Tuesday’s meeting started off with holiday festivities and presentations, however, those were cut short when “Ceasefire Now” chants filled the room, drowning out the speakers. Despite warnings from Mayor Valerie Amezcua, chants continued and the meeting was called into a recess.

Amezcua, and councilmembers Phil Bacerra, Thai Viet Phan and David Penaloza left the room. Councilmembers Hernandez, Vazquez and Jessie Lopez, who said they did not support the decision to empty the chambers, remained seated at the dais. After a short period, the video feed of the chambers went to the recess screen typically used. When the stream from the chambers went live again the audience seats were empty.

“I am the mayor of Santa Ana and I will address local issues. If you want to come and speak for two or three minutes peacefully, that’s not a problem,” Amezcua said Wednesday. “But if they’re going to disrupt the meeting to the point where we can’t conduct business, per our charter, I can ask them to leave the room.”

When the meeting resumed, City Attorney Sonia Carvalho said the council was exercising its legal right to clear the room under the state’s Ralph M. Brown Act.

“When a meeting’s decorum cannot be restored so that the business portion of that meeting can be conducted,” she said the city has the right to empty the chambers to continue with the meeting. “In this case we must make an invitation to members of the media who are present to come back into council chambers and we must make sure that we do have audio or video feed of this meeting continuing,” she said.

Members of the media were then invited back into the room.

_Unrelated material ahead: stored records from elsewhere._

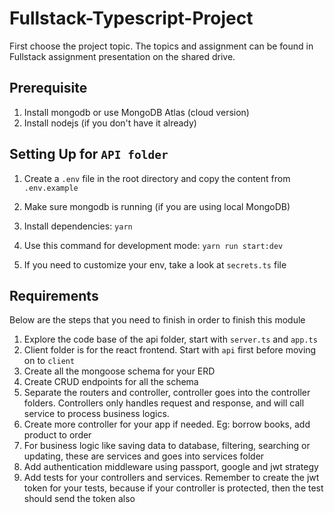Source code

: # Fullstack-Typescript-Project

First choose the project topic. The topics and assignment can be found in Fullstack assignment presentation on the shared drive.

## Prerequisite

1. Install mongodb or use MongoDB Atlas (cloud version)
2. Install nodejs (if you don't have it already)

## Setting Up for `API folder`

1. Create a `.env` file in the root directory and copy the content from `.env.example`

2. Make sure mongodb is running (if you are using local MongoDB)
3. Install dependencies: `yarn`
4. Use this command for development mode: `yarn run start:dev`
5. If you need to customize your env, take a look at `secrets.ts` file

## Requirements

Below are the steps that you need to finish in order to finish this module

1. Explore the code base of the api folder, start with `server.ts` and `app.ts`
2. Client folder is for the react frontend. Start with `api` first before moving on to `client`
3. Create all the mongoose schema for your ERD
4. Create CRUD endpoints for all the schema
5. Separate the routers and controller, controller goes into the controller folders. Controllers only handles request and response, and will call service to process business logics.
6. Create more controller for your app if needed. Eg: borrow books, add product to order
7. For business logic like saving data to database, filtering, searching or updating, these are services and goes into services folder
8. Add authentication middleware using passport, google and jwt strategy
9. Add tests for your controllers and services. Remember to create the jwt token for your tests, because if your controller is protected, then the test should send the token also
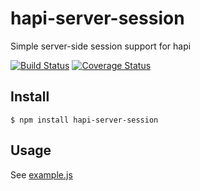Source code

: # hapi-server-session

Simple server-side session support for hapi

[![Build Status](https://travis-ci.org/btmorex/hapi-server-session.svg?branch=master)](https://travis-ci.org/btmorex/hapi-server-session) [![Coverage Status](https://coveralls.io/repos/btmorex/hapi-server-session/badge.svg?branch=master&service=github)](https://coveralls.io/github/btmorex/hapi-server-session?branch=master)

## Install

    $ npm install hapi-server-session

## Usage

See [example.js](example.js)
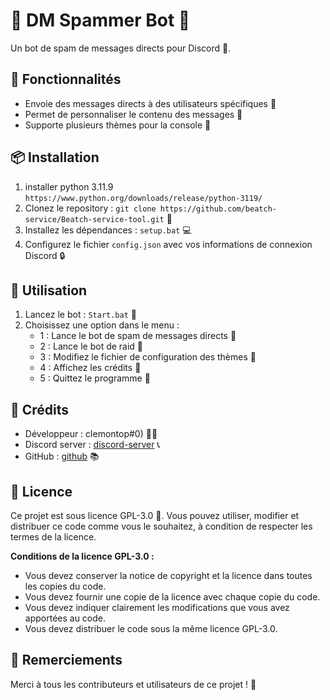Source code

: # 🤖 DM Spammer Bot 🤖

Un bot de spam de messages directs pour Discord 📱.

## 📝 Fonctionnalités

* Envoie des messages directs à des utilisateurs spécifiques 📨
* Permet de personnaliser le contenu des messages 📝
* Supporte plusieurs thèmes pour la console 🎨

## 📦 Installation
1. installer python 3.11.9 `https://www.python.org/downloads/release/python-3119/`
2. Clonez le repository : `git clone https://github.com/beatch-service/Beatch-service-tool.git` 📁
3. Installez les dépendances : `setup.bat` 💻
4. Configurez le fichier `config.json` avec vos informations de connexion Discord 🔒

## 🤔 Utilisation

1. Lancez le bot : `Start.bat` 🚀
2. Choisissez une option dans le menu :
	* 1 : Lance le bot de spam de messages directs 📨
	* 2 : Lance le bot de raid 🚫
	* 3 : Modifiez le fichier de configuration des thèmes 🎨
	* 4 : Affichez les crédits 🙏
	* 5 : Quittez le programme 👋

## 👥 Crédits

* Développeur : clemontop#0) 👨‍💻
* Discord server : [discord-server](https://discord.gg/server-boost) 📞
* GitHub : [github](https://github.com/beatch-service/) 📚

## 📜 Licence

Ce projet est sous licence GPL-3.0 📜. Vous pouvez utiliser, modifier et distribuer ce code comme vous le souhaitez, à condition de respecter les termes de la licence.

**Conditions de la licence GPL-3.0 :**

* Vous devez conserver la notice de copyright et la licence dans toutes les copies du code.
* Vous devez fournir une copie de la licence avec chaque copie du code.
* Vous devez indiquer clairement les modifications que vous avez apportées au code.
* Vous devez distribuer le code sous la même licence GPL-3.0.

## 🙏 Remerciements

Merci à tous les contributeurs et utilisateurs de ce projet ! 🙏
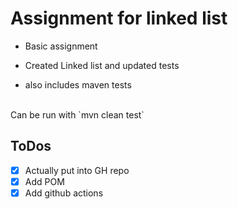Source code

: # Assignment for linked list

* Basic assignment

* Created Linked list and updated tests
* also includes maven tests

<br> 
Can be run with 
`mvn clean test`

## ToDos
- [x] Actually put into GH repo
- [x] Add POM
- [x] Add github actions
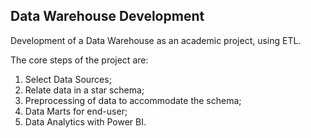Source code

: ## Data Warehouse Development

Development of a Data Warehouse as an academic project, using ETL.

The core steps of the project are:
  1. Select Data Sources;
  2. Relate data in a star schema;
  3. Preprocessing of data to accommodate the schema;
  4. Data Marts for end-user;
  5. Data Analytics with Power BI.
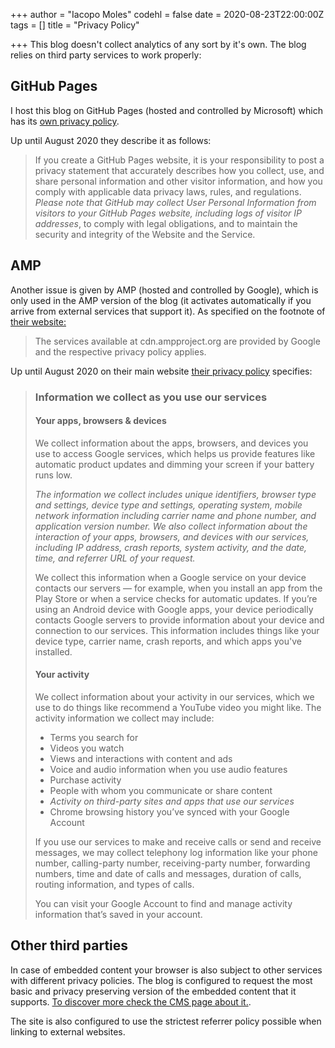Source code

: +++
author = "Iacopo Moles"
codehl = false
date = 2020-08-23T22:00:00Z
tags = []
title = "Privacy Policy"

+++
This blog doesn't collect analytics of any sort by it's own. The blog relies on third party services to work properly:

## GitHub Pages

I host this blog on GitHub Pages (hosted and controlled by Microsoft) which has its [own privacy policy](https://docs.github.com/en/github/site-policy/github-privacy-statement#github-pages).

Up until August 2020 they describe it as follows:

> If you create a GitHub Pages website, it is your responsibility to post a privacy statement that accurately describes how you collect, use, and share personal information and other visitor information, and how you comply with applicable data privacy laws, rules, and regulations. _Please note that GitHub may collect User Personal Information from visitors to your GitHub Pages website, including logs of visitor IP addresses_, to comply with legal obligations, and to maintain the security and integrity of the Website and the Service.

## AMP

Another issue is given by AMP (hosted and controlled by Google), which is only used in the AMP version of the blog (it activates automatically if you arrive from external services that support it).  As specified on the footnote of [their website:](https://amp.dev/)

> The services available at cdn.ampproject.org are provided by Google and the respective privacy policy applies.

Up until August 2020 on their main website [their privacy policy](https://policies.google.com/privacy?hl=en) specifies:

> ### Information we collect as you use our services
>
> #### Your apps, browsers & devices
>
> We collect information about the apps, browsers, and devices you use to access Google services, which helps us provide features like automatic product updates and dimming your screen if your battery runs low.
>
> _The information we collect includes unique identifiers, browser type and settings, device type and settings, operating system, mobile network information including carrier name and phone number, and application version number. We also collect information about the interaction of your apps, browsers, and devices with our services, including IP address, crash reports, system activity, and the date, time, and referrer URL of your request._
>
> We collect this information when a Google service on your device contacts our servers — for example, when you install an app from the Play Store or when a service checks for automatic updates. If you’re using an Android device with Google apps, your device periodically contacts Google servers to provide information about your device and connection to our services. This information includes things like your device type, carrier name, crash reports, and which apps you've installed.
>
> #### Your activity
>
> We collect information about your activity in our services, which we use to do things like recommend a YouTube video you might like. The activity information we collect may include:
>
> * Terms you search for
> * Videos you watch
> * Views and interactions with content and ads
> * Voice and audio information when you use audio features
> * Purchase activity
> * People with whom you communicate or share content
> * _Activity on third-party sites and apps that use our services_
> * Chrome browsing history you’ve synced with your Google Account
>
> If you use our services to make and receive calls or send and receive messages, we may collect telephony log information like your phone number, calling-party number, receiving-party number, forwarding numbers, time and date of calls and messages, duration of calls, routing information, and types of calls.
>
> You can visit your Google Account to find and manage activity information that’s saved in your account.

## Other third parties

In case of embedded content your browser is also subject to other services with different privacy policies. The blog is configured to request the most basic and privacy preserving version of the embedded content that it supports. [To discover more check the CMS page about it.](https://gohugo.io/about/hugo-and-gdpr/).

The site is also configured to use the strictest referrer policy possible when linking to external websites.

Protestors could still be heard on the video feed from outside the chamber doors.

“We’ve certainly seen more instances of a council or a local school board in recent years having to clear the room because business of local government is being disrupted. You hope that it is rare because it stops a meeting from occurring and doesn’t allow the public in, which is their right to be there,” said Jodi Balma, a political science professor at Fullerton College. “But it’s balanced against the right of the local governing board to conduct their business, which is the purpose of the meeting.”

The public has a right to speak and be heard, Balma added, but doesn’t have a right to prevent the meeting business from continuing. She said though the Brown Act doesn’t prevent clearing the public from a council meeting, it also doesn’t outline the specific ability.

“We do this, asking for a ceasefire, from the dais in order to push our government to have a ceasefire. It’s been done in city councils across the state and the country,” Vazquez said later in the meeting during council comments. “The world is calling for a ceasefire at the General Assembly at the UN. It’s not radical to say stop the killing.”

But Amezcua said it’s not the councilmembers’ place to take a stance on foreign affairs.

“In Santa Ana, we have a multitude of issues that we need to address, whether it is the crime rate, whether it is our streets, whether it is the homeless,” she said. “Do I care that people are dying in Israel and Gaza? Yes, I do. Wars are a very terrible thing on both sides. But we as a council have no control over that war. For me, my priority is addressing the needs of Santa Ana constituents, our children, people who live here, voter or non-voters. That is my job.”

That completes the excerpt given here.